There has been a movement to normalize menstruation, but it continues to be exclusionary because it is so centered on periods as a women’s issue. In doing so, it can marginalize nonbinary people who either cannot have periods or have periods, which can feel incongruent with their gender identities. On one hand, care packages for young girls to get sanitary napkins and candy that are perfectly timed with their cycles is great. Something that was once considered a curse and a source of shame has been turned into an opportunity to engage in self care and self acceptance, which is especially important for girls beginning to develop a sense of their sexuality. On the other hand, it is important to be able to separate menstruation from sexuality, because menstruation and femininity are not indefinitely intertwined. For some people, having a period can be incredibly alienating and can cause feelings of dysphoria. Furthermore, girls who have reproductive difficulties and never menstruate, either because they are transgender or because of amenorrhea can feel less feminine or less valid as women because their bodies do not do what stereotypical female bodies can do.
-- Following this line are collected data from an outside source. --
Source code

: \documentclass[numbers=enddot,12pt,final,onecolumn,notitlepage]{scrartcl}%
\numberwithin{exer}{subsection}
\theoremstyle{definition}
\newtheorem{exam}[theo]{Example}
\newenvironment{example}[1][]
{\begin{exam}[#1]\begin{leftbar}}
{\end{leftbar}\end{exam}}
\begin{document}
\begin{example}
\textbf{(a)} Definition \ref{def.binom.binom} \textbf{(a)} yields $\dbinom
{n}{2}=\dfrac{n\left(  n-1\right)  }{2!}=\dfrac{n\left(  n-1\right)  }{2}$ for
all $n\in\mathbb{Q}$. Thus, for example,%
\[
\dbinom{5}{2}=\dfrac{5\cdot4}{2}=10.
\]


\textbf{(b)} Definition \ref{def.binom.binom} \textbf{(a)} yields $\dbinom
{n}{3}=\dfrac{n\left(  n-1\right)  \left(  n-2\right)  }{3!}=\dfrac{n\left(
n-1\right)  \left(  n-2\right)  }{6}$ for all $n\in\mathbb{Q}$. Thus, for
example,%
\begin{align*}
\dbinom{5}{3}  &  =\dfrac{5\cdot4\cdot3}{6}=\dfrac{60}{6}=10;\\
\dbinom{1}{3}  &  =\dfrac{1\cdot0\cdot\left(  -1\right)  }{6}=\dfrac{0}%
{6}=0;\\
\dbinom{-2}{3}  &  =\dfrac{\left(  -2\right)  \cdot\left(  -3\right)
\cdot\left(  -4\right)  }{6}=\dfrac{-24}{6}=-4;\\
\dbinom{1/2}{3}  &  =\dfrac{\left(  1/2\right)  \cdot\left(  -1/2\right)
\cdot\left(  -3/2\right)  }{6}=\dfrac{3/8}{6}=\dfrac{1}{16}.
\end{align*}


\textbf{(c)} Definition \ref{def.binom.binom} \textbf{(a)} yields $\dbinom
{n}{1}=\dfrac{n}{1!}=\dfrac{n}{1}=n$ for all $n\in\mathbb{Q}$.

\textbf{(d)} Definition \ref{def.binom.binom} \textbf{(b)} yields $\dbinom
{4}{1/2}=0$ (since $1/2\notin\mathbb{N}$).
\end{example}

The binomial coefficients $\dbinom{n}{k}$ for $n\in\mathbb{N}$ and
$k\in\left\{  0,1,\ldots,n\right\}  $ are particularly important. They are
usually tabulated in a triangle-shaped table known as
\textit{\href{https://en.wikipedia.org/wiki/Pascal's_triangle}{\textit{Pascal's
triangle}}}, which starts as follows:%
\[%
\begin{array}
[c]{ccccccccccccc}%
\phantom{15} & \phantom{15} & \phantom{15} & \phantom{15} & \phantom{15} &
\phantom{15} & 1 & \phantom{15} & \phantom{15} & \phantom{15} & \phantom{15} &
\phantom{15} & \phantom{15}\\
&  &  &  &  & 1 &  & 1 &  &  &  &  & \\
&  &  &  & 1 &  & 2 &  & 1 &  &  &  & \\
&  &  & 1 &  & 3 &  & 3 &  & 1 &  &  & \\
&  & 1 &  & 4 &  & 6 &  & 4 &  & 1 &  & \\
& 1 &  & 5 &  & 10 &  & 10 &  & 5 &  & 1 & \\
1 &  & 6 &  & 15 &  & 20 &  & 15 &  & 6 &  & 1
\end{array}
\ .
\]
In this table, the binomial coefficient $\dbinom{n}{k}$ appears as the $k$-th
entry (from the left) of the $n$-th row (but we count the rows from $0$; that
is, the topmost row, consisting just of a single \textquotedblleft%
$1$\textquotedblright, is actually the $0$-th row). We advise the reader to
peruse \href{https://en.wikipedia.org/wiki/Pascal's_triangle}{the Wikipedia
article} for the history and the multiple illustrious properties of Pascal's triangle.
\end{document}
Along with menstruation, there is a new rite of passage: Gardasil. Human Papilloma Virus is not exclusively a women’s issue, but it has become a girl’s issue with the advent of the HPV vaccine. In an attempt to sell the vaccine, Merck advertised it as a way to prevent cervical cancer, making it an issue of “girl power.” The problem is, HPV is not contracted or spread by women alone, and although people with cervixes are at risk for developing cervical cancer if they’ve had HPV, the advertisements completely avoid the elephant in the room. The target audience is young girls and their mothers, but what about transgender boys who have not transitioned or who have cervixes? There is no guarantee that the vaccine even prevents cervical cancer because there simply isn’t enough research. How ethical is it to be proposing that 11-12 year olds who are most likely not sexually active, or even have a full understanding of how HPV is spread, get vaccinated for something that is not posing a widespread threat to public safety? At 11 or 12, this is hardly informed consent, but underneath the veil of female empowerment and autonomy, it appears to be a good choice. There simply isn’t enough information to suggest that there’s any correlation between the age of vaccination and likelihood for cervical cancer, except one thing: sex. In the transition from girlhood to womanhood, it is morally imperative to protect your health. But it still comes back to boys and men; why is it only a female moral imperative to be safe and protected from HPV? Isn’t it just as morally important to be sure you don’t catch HPV so you don’t spread it to someone who could potentially contract cervical cancer? Why is the responsibility on an 11 or 12 year-old girl to protect herself from cervical cancer? This breeds a sense of fear in heterosexual girls beginning to explore their sexualities. There is a new level of blame that will develop for girls who choose to forgo the vaccine if they later contract HPV that boys simply won’t have to face, even if they are spreading it.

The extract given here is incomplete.